With respect to the negative fingerprint, the 39 least occurring substructures of the HD_BPMDS were searched for in both the 17,350 HDACs- and 6035 HSPs-targeting compounds as available from ChEMBL. Strikingly, each of the substructures massively reduced the number of compounds. On average, the negative fingerprint substructure were found in 41 and 18 HDACs- and HSPs-targeting molecules only (0.236% and 0.298%, respectively.
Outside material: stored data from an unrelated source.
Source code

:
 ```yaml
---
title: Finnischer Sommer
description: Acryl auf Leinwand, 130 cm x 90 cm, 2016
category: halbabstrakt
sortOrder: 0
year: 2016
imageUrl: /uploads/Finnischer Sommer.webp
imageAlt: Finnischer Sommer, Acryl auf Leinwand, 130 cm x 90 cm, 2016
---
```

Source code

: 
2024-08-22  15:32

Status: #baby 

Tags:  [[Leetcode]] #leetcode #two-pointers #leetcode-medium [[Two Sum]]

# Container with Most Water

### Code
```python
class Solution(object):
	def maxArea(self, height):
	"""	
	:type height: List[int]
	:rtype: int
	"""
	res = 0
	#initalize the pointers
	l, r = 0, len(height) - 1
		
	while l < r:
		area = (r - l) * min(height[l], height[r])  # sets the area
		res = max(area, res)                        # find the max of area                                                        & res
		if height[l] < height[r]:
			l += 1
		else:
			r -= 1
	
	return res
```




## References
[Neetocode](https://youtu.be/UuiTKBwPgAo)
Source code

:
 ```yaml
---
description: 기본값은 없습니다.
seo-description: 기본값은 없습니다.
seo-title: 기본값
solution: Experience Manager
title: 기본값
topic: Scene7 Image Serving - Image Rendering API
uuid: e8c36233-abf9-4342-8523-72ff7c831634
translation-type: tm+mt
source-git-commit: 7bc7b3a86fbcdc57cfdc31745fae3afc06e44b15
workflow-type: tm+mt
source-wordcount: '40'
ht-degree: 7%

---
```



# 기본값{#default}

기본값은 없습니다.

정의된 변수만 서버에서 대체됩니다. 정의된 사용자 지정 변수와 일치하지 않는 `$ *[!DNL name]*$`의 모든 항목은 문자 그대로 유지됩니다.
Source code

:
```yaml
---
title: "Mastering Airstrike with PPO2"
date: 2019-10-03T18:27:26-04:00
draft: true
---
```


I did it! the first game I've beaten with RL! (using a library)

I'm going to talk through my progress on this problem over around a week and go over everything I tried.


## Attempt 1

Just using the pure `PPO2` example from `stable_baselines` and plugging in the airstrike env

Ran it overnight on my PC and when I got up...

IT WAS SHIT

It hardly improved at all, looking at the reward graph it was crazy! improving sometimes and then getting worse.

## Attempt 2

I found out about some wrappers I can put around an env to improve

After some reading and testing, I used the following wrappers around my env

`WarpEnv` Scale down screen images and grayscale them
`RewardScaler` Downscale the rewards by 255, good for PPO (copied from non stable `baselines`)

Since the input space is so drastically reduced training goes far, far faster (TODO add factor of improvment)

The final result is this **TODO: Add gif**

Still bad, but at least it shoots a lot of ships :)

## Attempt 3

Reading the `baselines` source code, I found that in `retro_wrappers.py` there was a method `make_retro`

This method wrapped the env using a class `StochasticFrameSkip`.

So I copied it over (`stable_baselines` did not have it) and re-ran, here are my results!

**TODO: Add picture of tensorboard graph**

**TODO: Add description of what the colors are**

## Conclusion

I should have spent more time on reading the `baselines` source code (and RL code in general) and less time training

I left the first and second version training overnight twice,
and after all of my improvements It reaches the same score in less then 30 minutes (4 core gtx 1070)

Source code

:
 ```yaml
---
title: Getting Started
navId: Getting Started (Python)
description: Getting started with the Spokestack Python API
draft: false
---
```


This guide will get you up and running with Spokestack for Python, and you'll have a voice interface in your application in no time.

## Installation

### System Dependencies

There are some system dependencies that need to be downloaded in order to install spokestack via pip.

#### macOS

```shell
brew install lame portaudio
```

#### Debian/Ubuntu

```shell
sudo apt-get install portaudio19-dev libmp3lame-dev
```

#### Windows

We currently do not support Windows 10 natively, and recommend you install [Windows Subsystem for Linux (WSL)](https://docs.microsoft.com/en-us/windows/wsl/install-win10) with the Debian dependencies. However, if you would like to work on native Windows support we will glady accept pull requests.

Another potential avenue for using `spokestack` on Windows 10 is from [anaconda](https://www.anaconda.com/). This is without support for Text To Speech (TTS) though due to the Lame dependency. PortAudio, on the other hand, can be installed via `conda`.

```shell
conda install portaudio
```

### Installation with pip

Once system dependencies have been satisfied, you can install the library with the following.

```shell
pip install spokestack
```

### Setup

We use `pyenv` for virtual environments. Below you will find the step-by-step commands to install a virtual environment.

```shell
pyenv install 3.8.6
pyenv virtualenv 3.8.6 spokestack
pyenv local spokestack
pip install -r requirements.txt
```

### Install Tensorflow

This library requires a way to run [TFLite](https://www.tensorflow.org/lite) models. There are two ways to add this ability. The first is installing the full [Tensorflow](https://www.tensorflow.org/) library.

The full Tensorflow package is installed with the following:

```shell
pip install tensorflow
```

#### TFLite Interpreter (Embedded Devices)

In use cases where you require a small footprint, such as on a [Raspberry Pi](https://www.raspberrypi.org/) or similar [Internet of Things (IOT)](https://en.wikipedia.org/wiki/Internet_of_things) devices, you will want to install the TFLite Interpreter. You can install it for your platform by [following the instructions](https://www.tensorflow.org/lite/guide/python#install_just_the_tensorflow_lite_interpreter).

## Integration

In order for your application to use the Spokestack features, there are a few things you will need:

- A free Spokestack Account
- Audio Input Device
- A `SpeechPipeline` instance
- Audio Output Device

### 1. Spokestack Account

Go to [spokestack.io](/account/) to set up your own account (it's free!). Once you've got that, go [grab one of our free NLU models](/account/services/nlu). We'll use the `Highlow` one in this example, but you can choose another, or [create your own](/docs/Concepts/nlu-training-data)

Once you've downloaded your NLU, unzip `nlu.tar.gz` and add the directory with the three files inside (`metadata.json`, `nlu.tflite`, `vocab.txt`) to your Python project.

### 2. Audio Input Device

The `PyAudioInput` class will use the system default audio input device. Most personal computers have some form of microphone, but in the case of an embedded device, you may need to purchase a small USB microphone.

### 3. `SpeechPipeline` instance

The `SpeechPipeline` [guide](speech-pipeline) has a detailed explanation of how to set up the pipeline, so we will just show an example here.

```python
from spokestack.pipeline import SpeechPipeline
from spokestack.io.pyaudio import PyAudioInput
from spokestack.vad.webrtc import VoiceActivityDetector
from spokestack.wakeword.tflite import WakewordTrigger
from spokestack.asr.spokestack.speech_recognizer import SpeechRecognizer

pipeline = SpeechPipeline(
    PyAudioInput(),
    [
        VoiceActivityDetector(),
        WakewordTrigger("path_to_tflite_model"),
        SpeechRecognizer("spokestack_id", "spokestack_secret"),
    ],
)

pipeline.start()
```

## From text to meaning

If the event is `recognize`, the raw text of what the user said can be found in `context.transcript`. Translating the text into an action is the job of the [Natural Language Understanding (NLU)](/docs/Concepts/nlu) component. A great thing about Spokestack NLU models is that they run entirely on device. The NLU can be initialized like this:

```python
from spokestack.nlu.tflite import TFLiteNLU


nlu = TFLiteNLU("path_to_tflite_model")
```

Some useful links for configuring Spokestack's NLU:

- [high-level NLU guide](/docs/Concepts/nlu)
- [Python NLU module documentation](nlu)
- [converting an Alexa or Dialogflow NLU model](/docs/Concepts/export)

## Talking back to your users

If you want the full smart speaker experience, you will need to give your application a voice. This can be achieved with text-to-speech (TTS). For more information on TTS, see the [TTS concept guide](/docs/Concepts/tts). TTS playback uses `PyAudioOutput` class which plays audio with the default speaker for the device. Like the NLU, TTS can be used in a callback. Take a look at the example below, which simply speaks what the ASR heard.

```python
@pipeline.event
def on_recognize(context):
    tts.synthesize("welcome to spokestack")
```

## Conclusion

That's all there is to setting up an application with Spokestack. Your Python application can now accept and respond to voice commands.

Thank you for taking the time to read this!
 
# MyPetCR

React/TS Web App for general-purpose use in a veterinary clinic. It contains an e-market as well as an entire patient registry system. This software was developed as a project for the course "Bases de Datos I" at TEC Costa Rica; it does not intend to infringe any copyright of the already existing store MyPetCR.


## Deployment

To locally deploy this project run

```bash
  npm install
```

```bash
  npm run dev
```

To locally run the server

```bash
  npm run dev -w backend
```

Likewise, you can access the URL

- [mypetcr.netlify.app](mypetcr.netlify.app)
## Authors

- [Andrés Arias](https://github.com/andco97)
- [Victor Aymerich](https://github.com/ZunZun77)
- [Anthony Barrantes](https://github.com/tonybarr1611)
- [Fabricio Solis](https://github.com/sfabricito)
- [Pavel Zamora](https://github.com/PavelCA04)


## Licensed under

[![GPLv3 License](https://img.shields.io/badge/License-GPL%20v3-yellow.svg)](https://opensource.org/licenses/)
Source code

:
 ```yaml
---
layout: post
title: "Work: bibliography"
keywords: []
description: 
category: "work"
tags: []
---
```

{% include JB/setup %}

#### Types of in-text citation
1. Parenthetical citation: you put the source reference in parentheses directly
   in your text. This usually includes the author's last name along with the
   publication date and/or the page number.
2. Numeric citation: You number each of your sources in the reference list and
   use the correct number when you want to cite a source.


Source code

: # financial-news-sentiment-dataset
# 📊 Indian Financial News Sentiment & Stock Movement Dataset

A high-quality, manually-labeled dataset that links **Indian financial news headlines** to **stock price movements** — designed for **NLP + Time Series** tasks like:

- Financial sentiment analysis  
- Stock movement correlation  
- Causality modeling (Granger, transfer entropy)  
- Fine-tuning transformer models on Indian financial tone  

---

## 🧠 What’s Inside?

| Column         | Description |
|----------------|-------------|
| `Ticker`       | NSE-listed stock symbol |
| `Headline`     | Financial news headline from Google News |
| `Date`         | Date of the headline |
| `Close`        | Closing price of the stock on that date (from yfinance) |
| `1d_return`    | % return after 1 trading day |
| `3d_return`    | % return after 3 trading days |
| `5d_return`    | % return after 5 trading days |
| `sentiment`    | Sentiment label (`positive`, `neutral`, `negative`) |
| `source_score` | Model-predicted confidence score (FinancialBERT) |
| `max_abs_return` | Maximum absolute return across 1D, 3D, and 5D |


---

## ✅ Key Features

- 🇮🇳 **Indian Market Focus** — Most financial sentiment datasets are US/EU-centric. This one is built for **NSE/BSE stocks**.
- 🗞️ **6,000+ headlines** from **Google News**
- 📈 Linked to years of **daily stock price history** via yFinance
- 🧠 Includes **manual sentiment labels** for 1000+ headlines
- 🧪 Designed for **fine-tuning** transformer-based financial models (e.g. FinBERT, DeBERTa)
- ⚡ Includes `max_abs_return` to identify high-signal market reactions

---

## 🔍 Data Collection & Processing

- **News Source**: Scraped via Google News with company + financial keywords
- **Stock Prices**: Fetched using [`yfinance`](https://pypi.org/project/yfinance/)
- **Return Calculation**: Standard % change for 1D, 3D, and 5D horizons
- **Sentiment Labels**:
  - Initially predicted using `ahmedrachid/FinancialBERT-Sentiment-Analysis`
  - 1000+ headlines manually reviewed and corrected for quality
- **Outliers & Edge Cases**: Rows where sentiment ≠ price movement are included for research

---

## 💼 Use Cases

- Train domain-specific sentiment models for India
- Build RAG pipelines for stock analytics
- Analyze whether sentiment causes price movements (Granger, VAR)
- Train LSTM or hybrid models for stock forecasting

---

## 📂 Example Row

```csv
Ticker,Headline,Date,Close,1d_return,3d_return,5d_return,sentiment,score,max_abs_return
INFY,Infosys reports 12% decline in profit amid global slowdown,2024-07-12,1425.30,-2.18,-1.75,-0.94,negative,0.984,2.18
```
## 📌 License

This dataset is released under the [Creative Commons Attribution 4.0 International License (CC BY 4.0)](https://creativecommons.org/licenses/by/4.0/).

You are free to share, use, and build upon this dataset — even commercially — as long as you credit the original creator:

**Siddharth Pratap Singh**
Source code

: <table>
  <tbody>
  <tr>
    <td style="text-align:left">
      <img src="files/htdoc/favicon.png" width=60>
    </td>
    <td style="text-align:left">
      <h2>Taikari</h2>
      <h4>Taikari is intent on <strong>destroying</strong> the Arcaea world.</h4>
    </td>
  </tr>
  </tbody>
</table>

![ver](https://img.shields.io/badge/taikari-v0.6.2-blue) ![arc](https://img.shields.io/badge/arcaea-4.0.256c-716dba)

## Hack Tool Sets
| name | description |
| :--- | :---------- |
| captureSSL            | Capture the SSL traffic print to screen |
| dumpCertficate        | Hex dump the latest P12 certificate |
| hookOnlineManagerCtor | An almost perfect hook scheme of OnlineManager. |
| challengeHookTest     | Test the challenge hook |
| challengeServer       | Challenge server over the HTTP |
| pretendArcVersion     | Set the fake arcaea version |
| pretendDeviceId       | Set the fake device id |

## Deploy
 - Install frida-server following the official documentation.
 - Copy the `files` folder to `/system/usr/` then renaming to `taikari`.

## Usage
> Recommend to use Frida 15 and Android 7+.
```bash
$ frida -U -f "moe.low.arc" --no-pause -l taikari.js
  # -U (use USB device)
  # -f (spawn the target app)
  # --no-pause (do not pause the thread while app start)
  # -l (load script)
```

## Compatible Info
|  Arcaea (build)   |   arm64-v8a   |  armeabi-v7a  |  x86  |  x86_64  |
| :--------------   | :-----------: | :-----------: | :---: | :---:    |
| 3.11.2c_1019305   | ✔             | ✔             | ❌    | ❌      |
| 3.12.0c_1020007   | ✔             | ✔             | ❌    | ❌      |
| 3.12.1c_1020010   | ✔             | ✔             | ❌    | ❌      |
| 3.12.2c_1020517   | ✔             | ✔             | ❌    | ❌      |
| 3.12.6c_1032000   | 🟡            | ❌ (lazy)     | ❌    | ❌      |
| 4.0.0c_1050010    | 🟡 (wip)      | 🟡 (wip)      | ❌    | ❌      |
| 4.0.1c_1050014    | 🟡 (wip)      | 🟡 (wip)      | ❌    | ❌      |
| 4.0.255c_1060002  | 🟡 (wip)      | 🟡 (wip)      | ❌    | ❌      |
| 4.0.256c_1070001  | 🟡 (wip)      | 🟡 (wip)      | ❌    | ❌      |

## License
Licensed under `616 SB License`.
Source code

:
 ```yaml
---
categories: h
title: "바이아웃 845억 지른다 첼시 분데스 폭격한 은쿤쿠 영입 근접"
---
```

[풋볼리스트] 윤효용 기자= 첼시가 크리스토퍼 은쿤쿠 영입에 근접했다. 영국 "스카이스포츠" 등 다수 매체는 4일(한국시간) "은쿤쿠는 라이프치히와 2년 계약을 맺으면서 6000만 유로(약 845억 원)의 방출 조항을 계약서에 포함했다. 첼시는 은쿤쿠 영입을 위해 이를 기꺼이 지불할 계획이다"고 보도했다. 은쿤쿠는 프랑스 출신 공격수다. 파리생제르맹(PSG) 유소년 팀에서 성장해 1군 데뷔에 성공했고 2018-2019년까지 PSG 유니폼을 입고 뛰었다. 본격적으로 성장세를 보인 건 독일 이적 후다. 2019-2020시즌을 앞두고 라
Although these numbers must be handled with care as the respective fingerprints were target subtype-unspecific (general HDACs/HSPs modulators), and particularly the positive fingerprint contained rather unspecific substructures with minor substructural variation, it can generally be stated that target class- (and pathway-)specific fingerprints derived from the HD_BPMDS have an extended applicability domain beyond the molecular-structural limitations of the HD_BPMDS and may be used specifically to shape the (poly)pharmacological profile of future therapeutics. In our earlier work we demonstrated that pattern analysis allowed for an accurate prediction of biological hit compounds at a fairly low number of tested compounds [7,8,9]. The datasets underlaying these predictions contained > 1000 compounds each at the time of the respective study [6,7,8,9]. Interestingly, the HD_BPMDS showed that even much smaller input data (429 compounds) was sufficient to provide a large opportunity space beyond the molecular-structural limitation as an immediate result of the low number of compounds.

Physicochemical and molecular–structural validation

A balanced distribution of physicochemical (e.g., CLogP, MW, MR, and TPSA) and molecular-structural (e.g., H-bond donors/acceptors, rotatable bonds) parameters contributes to the validity of datasets. Figure 1 visualizes the analysis of the entire 429 molecules of the HD_BPMDS toward the above named features, which were all distributed in a gaussian manner. Analyses of subsets, i.e., HDACs-, HSPs-, solute carriers-(SLCs)-, ion channels-(ICs)-, (tyrosine) kinases-[(T)Ks]-, and sigma receptors-(σRs)-focusing molecules (Additional file 4: Figs. S1–6), compound categories (i–iii) molecules (Additional file 4: Figs. S7–9), target categories (i–v)-focusing molecules (Additional file 4: Figs. S14), agonists/activators and antagonists/inhibitors (Additional file 4: Figs. S15–16), as well as early and late drug development stage molecules (Additional file 4: Figs. S17–18) supported these findings.

Fig. 1
figure 1

Distribution of physicochemical and molecular-structural attributes of the 429 molecules of the HD BPMDS as determined by MOE version 2019.01. a Calculated octanol–water partition coefficient (CLogP). b Molecular weight (MW). c Molar refractivity (MR). d Topological polar surface area (TPSA). e H bond donors. f H-bond acceptors. g Rotatable bonds

Generally, the individual analyses revealed either equal or Gaussian distributions; the cases in which this was less/not observed were mainly subsets with very low numbers of analyzed compounds. The median and mean values of the entire dataset as well as the subsets are well-aligned underlining the equal distribution the analyzed attributes (Additional file 5: Table S4).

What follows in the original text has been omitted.